Bugün ki yazımda sizlere evlilik müessesinin bir bölümünden bahsedeceğim.
“Evlilik, her genç kızın rüyasıdır” cümlesiyle büyür kız çocukları. Ancak yüzde kaçı acaba gerçekten hayal ettiği gibi bir evlilik yaşar. Ne yazık ki bu oran çok çok azdır. Rüya gibi başlayıp kâbusa dönüşen ve sonunda hüsranla sonuçlanan evlilikler çoktur. Hele ki bu sürede bir de çocuk olduysa o çocukların vay haline.
O yüzden dönelim en başa. Yapılan hatalar nelerdir? Bizlere dayatılan illa yaşanması gereken evlilik için yaptığımız hatalar nelerdir? Birkaç madde ile sıralayalım.

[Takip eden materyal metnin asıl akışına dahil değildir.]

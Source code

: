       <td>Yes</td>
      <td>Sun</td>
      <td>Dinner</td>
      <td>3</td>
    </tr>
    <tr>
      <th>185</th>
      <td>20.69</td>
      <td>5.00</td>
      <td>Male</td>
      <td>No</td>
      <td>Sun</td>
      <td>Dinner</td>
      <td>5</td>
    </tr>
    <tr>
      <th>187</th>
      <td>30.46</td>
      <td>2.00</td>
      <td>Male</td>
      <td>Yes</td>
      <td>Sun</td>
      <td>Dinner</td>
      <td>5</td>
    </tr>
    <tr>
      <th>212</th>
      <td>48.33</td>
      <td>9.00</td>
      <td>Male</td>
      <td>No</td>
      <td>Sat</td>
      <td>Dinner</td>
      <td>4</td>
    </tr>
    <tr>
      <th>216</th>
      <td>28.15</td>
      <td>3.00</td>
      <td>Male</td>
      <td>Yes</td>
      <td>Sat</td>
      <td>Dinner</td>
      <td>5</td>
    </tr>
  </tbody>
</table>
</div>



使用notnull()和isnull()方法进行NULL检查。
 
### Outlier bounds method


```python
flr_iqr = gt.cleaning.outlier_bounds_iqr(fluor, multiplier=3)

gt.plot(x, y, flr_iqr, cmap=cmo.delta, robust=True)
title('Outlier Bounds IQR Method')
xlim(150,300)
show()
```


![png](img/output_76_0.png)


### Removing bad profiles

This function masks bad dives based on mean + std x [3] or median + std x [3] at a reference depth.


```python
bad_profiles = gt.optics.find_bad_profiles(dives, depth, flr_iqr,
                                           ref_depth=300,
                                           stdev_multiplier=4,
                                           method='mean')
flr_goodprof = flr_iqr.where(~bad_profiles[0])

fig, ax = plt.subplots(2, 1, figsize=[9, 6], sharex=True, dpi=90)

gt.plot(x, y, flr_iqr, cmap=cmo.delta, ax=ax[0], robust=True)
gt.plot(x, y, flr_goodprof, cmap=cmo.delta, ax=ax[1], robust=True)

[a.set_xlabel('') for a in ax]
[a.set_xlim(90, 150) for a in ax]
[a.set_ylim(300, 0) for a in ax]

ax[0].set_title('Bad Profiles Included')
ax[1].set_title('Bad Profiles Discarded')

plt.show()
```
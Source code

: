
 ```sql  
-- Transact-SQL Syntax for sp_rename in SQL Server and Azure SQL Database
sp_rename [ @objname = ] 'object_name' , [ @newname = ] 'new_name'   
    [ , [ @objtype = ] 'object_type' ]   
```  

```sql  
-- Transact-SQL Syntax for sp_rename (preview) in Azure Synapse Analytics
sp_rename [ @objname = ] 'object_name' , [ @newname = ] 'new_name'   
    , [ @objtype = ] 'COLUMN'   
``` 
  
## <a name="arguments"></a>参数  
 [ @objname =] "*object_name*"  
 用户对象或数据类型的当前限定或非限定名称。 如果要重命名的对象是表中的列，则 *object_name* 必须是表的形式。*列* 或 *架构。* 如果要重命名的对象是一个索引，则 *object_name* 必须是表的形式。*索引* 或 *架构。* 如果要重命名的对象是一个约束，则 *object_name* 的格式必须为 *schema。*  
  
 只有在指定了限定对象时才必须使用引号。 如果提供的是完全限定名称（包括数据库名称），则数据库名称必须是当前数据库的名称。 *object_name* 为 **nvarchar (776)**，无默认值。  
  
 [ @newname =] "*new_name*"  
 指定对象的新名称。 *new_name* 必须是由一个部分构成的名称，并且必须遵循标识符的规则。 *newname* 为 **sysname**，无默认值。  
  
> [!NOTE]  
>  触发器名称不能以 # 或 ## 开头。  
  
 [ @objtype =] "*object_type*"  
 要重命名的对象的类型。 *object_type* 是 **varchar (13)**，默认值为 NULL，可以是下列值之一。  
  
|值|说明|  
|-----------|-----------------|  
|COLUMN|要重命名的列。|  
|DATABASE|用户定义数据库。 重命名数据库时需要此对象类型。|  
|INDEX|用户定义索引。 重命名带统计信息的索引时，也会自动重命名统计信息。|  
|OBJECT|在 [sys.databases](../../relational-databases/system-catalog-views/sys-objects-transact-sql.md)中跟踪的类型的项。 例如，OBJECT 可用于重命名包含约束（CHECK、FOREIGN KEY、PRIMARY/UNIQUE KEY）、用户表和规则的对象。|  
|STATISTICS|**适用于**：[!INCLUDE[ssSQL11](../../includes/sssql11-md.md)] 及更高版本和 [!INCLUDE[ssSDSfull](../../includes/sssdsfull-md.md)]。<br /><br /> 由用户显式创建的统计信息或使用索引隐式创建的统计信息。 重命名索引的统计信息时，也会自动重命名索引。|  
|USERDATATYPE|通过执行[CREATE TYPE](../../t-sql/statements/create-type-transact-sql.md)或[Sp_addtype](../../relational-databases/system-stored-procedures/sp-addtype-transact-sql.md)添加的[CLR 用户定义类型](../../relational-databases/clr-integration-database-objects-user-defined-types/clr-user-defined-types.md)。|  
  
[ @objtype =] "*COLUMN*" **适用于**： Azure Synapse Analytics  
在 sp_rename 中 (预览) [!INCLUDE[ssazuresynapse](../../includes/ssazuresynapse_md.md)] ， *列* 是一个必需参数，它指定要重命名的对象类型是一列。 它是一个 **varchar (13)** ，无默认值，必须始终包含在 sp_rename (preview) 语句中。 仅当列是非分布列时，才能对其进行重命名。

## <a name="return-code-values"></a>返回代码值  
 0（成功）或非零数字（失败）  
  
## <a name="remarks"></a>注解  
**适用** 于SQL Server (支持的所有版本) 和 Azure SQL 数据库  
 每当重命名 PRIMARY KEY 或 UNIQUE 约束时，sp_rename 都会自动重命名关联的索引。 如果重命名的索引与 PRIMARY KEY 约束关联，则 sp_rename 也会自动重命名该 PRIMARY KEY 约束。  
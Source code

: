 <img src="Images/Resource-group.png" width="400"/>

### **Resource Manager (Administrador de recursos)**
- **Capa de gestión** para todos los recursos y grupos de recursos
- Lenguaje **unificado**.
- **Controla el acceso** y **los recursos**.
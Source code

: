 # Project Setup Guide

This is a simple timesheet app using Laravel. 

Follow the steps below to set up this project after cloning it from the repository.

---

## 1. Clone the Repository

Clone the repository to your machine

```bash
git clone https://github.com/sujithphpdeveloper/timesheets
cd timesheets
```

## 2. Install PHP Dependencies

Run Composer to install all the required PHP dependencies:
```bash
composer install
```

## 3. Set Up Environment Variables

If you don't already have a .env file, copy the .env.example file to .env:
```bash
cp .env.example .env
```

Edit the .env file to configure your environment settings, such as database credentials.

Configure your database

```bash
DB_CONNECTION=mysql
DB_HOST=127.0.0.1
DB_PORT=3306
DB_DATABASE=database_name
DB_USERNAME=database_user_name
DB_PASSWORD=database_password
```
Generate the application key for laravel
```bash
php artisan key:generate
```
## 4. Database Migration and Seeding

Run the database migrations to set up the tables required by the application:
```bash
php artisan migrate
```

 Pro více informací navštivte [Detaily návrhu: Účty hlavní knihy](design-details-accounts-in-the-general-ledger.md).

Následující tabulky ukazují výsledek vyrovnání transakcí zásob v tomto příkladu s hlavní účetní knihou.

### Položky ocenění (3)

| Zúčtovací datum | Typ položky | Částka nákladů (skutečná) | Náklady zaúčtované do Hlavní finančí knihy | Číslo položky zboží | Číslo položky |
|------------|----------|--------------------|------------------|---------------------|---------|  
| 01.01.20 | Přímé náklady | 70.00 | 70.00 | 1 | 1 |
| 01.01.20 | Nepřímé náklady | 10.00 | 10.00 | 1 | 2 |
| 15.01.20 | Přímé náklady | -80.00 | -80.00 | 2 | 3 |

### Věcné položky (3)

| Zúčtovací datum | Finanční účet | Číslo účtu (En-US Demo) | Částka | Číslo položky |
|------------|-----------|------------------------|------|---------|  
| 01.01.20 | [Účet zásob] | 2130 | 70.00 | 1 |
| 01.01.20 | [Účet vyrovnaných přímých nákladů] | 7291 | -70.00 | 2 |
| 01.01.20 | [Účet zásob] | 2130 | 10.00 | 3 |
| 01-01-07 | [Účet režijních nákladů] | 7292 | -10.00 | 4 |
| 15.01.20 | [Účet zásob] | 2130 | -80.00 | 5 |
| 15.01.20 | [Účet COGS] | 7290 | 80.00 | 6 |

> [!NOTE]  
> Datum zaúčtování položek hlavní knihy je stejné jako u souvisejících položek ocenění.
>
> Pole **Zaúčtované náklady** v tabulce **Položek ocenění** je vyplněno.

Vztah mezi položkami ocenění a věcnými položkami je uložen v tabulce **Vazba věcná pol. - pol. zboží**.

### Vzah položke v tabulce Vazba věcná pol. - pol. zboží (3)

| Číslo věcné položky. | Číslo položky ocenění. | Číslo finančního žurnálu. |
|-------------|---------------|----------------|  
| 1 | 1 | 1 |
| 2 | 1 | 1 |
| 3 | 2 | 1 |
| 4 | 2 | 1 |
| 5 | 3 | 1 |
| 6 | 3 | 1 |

Bir kere evliliği kurtarıcı bir kahraman olarak görmekten vazgeçmeliyiz. Evlenmek; erkek arkadaş edinip bir süre sonra sıkılıp ayrılma olayı değildir. Ben aşığım seviyorum diyerek evlilik yapan birçok arkadaşım var ve çoğu pişmanlık yaşamaktadır. Bu yüzden evlilik için önce emek verilmesi ve fedakarlık yapılması gereken bir müessesedir. İlişkilerde her yaşanılan olayı doğru tartıp ona göre şekillendirmek gerekir. Çünkü evlilikler ne yazık ki sadece çiftler arasında değil aileler arasında da gerçekleşmektedir. Bu bile evliliğin kâbusa dönüşmesi için başlıca bir sebeptir.
Diğer bir konu her genç kızın muhakkak evlenmesi gerektiği gerçeğidir. Çünkü ülkemizde bir kadının ilerleyen yaşlarında yalnız kalmaması illa bir erkeğin nikahında olması zorunluluğundan kaynaklanmaktadır. Toplum zorlaması ile kimbilir kaç evlilik ya zoraki devam etmekte yada boşanma oranlarını arttırmaktadır.
Sonuncu olarak yine bir kaçış olarak gördükleri kendi ailelerinden kurtulma isteğidir. Sanki evlilik onlar için sığınılacak bir liman olarak görülmesidir. O yüzden şu deyim tamda bu duruma uymaktadır.
“Yağmurdan kaçarken doluya tutulmak.” Yani o sığındığı liman fırtınada öyle dalgalarla boğuşur ki bir bakmış ömrü hiç mutlu olmadan geçip gitmiş.
Daha o kadar çok maddelerimiz mevcut ki o yüzden bir sonra ki yazımda görüşmek dileğiyle şans sizinle olsun.